Znalazłem tekst M.P. i mógłbym dać mu tytuł HORYZONT NADZIEI:
...to, co dostrzegamy na horyzoncie, nabiera tajemniczego ogromu i, jak nam się wydaje, zamyka się nad światem, którego nie zobaczymy już nigdy; a jednak posuwamy się naprzód i niebawem to już my jesteśmy na horyzoncie w oczach pokoleń będących za nami; a tymczasem horyzont się cofa i świat, co wydawał się skończony, rozciąga się dalej...
MARCEL PROUST
Czas odnaleziony PIW 1979 str 901
ps.2
Pesymizm gnębi wielu z nas, to prawda, lecz trzeba z nim walczyć. Nie walczyć, to psychicznie skapitulować, to przyznać, że poniosło się porażkę i po drodze zaprzepaściło ewentualną szansę na inne życie. Podkreślam: e w e n t u a l n ą , ponieważ życie, to ślepa loteria bez krupiera.
W tym miejscu znowu posłużę się Proustem. Przez długi czas prowadził niefrasobliwe i utracjuszowskie życie salonowego balangowicza. Nawet jego ojciec prorokował mu dziadowską egzystencję pod mostem.

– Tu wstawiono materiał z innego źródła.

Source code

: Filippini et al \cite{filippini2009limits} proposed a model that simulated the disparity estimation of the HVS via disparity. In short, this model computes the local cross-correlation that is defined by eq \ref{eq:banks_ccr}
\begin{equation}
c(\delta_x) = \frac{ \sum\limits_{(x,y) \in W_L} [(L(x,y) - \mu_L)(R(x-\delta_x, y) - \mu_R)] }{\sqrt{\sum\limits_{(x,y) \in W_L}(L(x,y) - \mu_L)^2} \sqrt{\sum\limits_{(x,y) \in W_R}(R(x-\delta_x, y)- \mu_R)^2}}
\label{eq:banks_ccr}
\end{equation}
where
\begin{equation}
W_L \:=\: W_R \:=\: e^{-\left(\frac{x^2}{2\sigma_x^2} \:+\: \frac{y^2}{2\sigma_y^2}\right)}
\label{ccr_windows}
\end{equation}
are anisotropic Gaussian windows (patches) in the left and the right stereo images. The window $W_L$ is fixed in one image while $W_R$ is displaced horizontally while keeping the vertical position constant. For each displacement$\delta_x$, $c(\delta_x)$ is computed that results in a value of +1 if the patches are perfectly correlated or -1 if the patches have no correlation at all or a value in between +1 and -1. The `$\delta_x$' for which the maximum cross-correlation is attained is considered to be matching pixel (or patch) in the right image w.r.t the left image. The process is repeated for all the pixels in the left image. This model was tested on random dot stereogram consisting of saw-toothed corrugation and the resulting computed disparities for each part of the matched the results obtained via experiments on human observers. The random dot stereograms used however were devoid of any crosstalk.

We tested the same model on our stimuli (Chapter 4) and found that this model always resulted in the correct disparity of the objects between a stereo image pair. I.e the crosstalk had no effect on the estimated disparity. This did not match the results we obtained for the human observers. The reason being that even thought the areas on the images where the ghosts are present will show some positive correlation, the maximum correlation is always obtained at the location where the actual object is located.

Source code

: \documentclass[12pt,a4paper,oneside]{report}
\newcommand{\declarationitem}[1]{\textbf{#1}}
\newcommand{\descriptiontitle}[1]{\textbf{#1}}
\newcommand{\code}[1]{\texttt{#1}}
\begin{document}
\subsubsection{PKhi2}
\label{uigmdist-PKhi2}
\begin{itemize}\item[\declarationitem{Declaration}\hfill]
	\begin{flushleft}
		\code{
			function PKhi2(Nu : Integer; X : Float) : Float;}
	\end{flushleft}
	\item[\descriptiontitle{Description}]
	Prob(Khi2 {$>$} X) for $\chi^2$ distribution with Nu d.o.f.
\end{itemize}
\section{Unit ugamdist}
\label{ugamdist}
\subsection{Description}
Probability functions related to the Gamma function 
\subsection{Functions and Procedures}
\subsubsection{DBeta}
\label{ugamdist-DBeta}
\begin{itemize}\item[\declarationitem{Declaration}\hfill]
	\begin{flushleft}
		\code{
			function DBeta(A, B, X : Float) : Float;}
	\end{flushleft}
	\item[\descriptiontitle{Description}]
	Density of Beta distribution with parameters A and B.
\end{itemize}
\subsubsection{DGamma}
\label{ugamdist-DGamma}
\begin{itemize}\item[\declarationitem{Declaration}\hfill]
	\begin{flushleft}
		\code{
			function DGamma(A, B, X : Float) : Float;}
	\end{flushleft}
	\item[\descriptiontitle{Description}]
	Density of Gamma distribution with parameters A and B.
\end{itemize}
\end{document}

Wydawało się, że to przegrany literat marnujący czas, lecz po latach, jaka w nim zaszła zmiana! To, co uważał za bezpowrotnie utracone zdolności, nagle zaczęły w nim ożywać i wrócił mu zmysł obserwacji, a także, pod wpływem poważnej, introspekcyjnej pracy, powrócił pisarski talent. I zrozumiał, że niczego nie stracił, bo podczas tych na pozór pobieżnych lat spędzanych na zabawie w dorosłego człowieka, jego wyobraźnia ODZYSKAŁA PAMIĘĆ.